TTLG Author/Illustrator Profiles
Eva Ibbotson

Eva Ibbotson was born in Vienna, Austria, in the years before World War II. Her mother was a playwright and her father a scientist, but the marriage was unhappy and they soon went their separate ways. Eva's early childhood was spent shuttling back and forth in trains across Europe, from one parent to the other. When Hitler rose to power, Eva's father went to Great Britain, and her mother, after remarriage to a Russian philosopher, soon followed him. Eva switched languages and spent the rest of her childhood in a progressive boarding school, striving to become British. After taking a degree in Physiology at London University, she went on to do research at the University of Cambridge, but she found the experiments she had to perform on living animals very distressing. The results of her experiments were "peculiar," she relates, so when a fellow student, Alan Ibbotson, suggested she could do less harm to science by leaving it and marrying him, she accepted without hesitation. The couple moved to Newcastle, in the north of England, where they raised four children and Eva began writing short stories. When the youngest son started school, she wrote her first full-length novel for children and continued to write for children and adults alternately, much to the delight of her many readers.

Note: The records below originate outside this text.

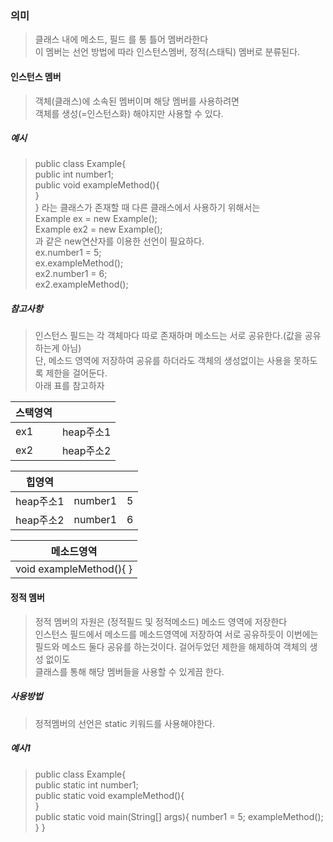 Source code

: ### 의미
> 클래스 내에 메소드, 필드 를 통 틀어 멤버라한다  
> 이 멤버는 선언 방법에 따라 인스턴스멤버, 정적(스태틱) 멤버로 분류된다.  

#### 인스턴스 멤버
> 객체(클래스)에 소속된 멤버이며 해당 멤버를 사용하려면  
> 객체를 생성(=인스턴스화) 해야지만 사용할 수 있다.

##### 예시
> public class Example{  
> 	public int number1;  
> 	public void exampleMethod(){  
> 	}  
> }
> 라는 클래스가 존재할 때 다른 클래스에서 사용하기 위해서는  
> Example ex = new Example();  
> Example ex2 = new Example();  
> 과 같은 new연산자를 이용한 선언이 필요하다.  
> ex.number1 = 5;  
> ex.exampleMethod();  
> ex2.number1 = 6;  
> ex2.exampleMethod();  

##### 참고사항
> 인스턴스 필드는 각 객체마다 따로 존재하며 메소드는 서로 공유한다.(값을 공유하는게 아님)  
> 단, 메소드 영역에 저장하여 공유를 하더라도 객체의 생성없이는 사용을 못하도록 제한을 걸어둔다.  
> 아래 표를 참고하자

|스택영역| |
|---|---|
|ex1|heap주소1|
|ex2|heap주소2|

|힙영역| | |
|---|---|---|
|heap주소1|number1|5|
|heap주소2|number1|6|

|메소드영역|
|---|
|void exampleMethod(){ }|

#### 정적 멤버
> 정적 멤버의 자원은 (정적필드 및 정적메소드) 메소드 영역에 저장한다  
> 인스턴스 필드에서 메소드를 메소드영역에 저장하여 서로 공유하듯이 이번에는  
> 필드와 메소드 둘다 공유를 하는것이다. 걸어두었던 제한을 해제하여 객체의 생성 없이도  
> 클래스를 통해 해당 멤버들을 사용할 수 있게끔 한다.  

##### 사용방법
> 정적멤버의 선언은 static 키워드를 사용해야한다.

##### 예시1
> public class Example{  
> 	public static int number1;  
> 	public static void exampleMethod(){  
> 	}  
> 	public static void main(String\[] args){
> 		number1 = 5;
> 		exampleMethod();
> 	}
> }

Eva has experienced lots of success over the years, and has been shortlisted for the Carnegie Medal with Which Witch? the Smarties Prize with The Secret of Platform 13 and the 2001 Blue Peter Book Award in the Book I Couldn't Put Down category with Monster Mission. Her newest novel, Journey to the River Sea, was runner-up in the Guardian Children's Fiction Award was shortlisted for the Whitbread Children's Book of the Year Award and is currently shortlisted for the Smarties Prize and the 2001 Carnegie Medal.